In 1906 Montenegrin army received the first systematized regulations, and the Law on Organization of the Army was adopted in 1910. Infantry and artillery, were established, followed by two specialized branches (reconnaissance and pioneering), and additional branches (medics, military workshop, the military court staff, gendarmerie and logistics).

In 1913 the Montenegrin gendarmerie became a special Military Police unit.

Since the establishment of the internal Montenegrin telecommunications system in 1869, vital for the flow of military-defence information, it was under the jurisdiction of Ministry of the military.

Until 1912, the territory of the Kingdom of Montenegro was divided into four divisional areas:

- 1.Cetinje divisional area
- 2.Podgorica divisional area
- 3.Nikšić divisional area
- 4.Kolašin divisional area
After wars 1912–1913 additional two divisional areas were established:
- 5.Pljevlja divisional area
- 6.Peć divisional area
By 1912, the Montenegrin Army had 11 brigade areas, 52 districts and 322 battalion troop areas. Divisions were composed of 2–3 Infantry Brigade.

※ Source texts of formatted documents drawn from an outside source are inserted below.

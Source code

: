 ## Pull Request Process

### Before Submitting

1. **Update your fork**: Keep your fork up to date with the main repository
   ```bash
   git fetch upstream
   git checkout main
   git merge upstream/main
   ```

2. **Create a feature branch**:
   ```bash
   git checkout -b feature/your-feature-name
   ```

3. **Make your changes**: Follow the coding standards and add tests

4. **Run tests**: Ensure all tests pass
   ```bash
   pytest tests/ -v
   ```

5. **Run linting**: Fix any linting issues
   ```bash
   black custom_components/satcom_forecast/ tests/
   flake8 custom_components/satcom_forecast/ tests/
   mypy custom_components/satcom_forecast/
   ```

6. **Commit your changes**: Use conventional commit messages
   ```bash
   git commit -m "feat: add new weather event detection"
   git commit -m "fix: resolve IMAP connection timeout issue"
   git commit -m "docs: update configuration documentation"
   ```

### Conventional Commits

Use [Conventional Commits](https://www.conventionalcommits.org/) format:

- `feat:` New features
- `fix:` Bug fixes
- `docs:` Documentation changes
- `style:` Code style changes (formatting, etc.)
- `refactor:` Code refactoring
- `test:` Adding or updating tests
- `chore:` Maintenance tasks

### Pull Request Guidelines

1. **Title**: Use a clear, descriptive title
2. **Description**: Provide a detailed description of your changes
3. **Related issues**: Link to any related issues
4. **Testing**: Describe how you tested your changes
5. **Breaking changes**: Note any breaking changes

Each divisional command had three artillery batteries. On the eve of the First Balkan War Kingdom of Montenegro lined up 55,000 soldiers.

After the establishment of the Kingdom of Montenegro in 1910, Montenegro was involved in three wars with the first one being the First Balkan War, in alliance with Serbia, Greece, Romania, and Bulgaria against the Ottoman Empire. The Second Balkan War was fought between Montenegro, Serbia, Greece, Romania and the Ottoman Empire against Bulgaria, with Bulgaria consequently losing significant territory in the north, Thrace, and Macedonia.

The Military of Montenegro before 1918, was much larger than today's military. During World War I, Montenegro mobilised 50,000 troops. The Commander-in-Chief was King Nikola I of Montenegro, while the General of Staff was Božidar Janković. Units included:
- Pljevlja Division
The Pljevlja Division was commanded by Brigadier Luka Gojnić. The division was made up of 10 battalions. It had around 6,000 soldiers and patrolled the area east from Pljevlja.
- Herzegovina Detachment
The Herzegovina Detachment was commanded by Serdar (Count) Janko Vukotić. The detachment was made up of 15 battalions. It had around 15,000 soldiers, and patrolled the border with Herzegovina.
- Lovćen Detachment
The Lovćen Detachment was commanded by divizijar Mitar Martinović. The detachment was made up of 18 battalions. It had around 8,000 soldiers, and patrolled the areas of Lovćen and Sutorman.
- Old Serbia' Detachment
The 'Old Serbia' Detachment was commanded by Brigadier Radomir Vešović. The detachment was made up of 13 battalions. It had around 6,000 soldiers and secured the Albanian border.

===Uniforms===
Most soldiers of the Montenegrin army had no uniforms. At mobilization, the soldiers were issued with a rifle and a badge to put on the cap. Both soldiers and officers in the reserve wore national costume. The badges in the caps had different designs depending on the rank of the wearer.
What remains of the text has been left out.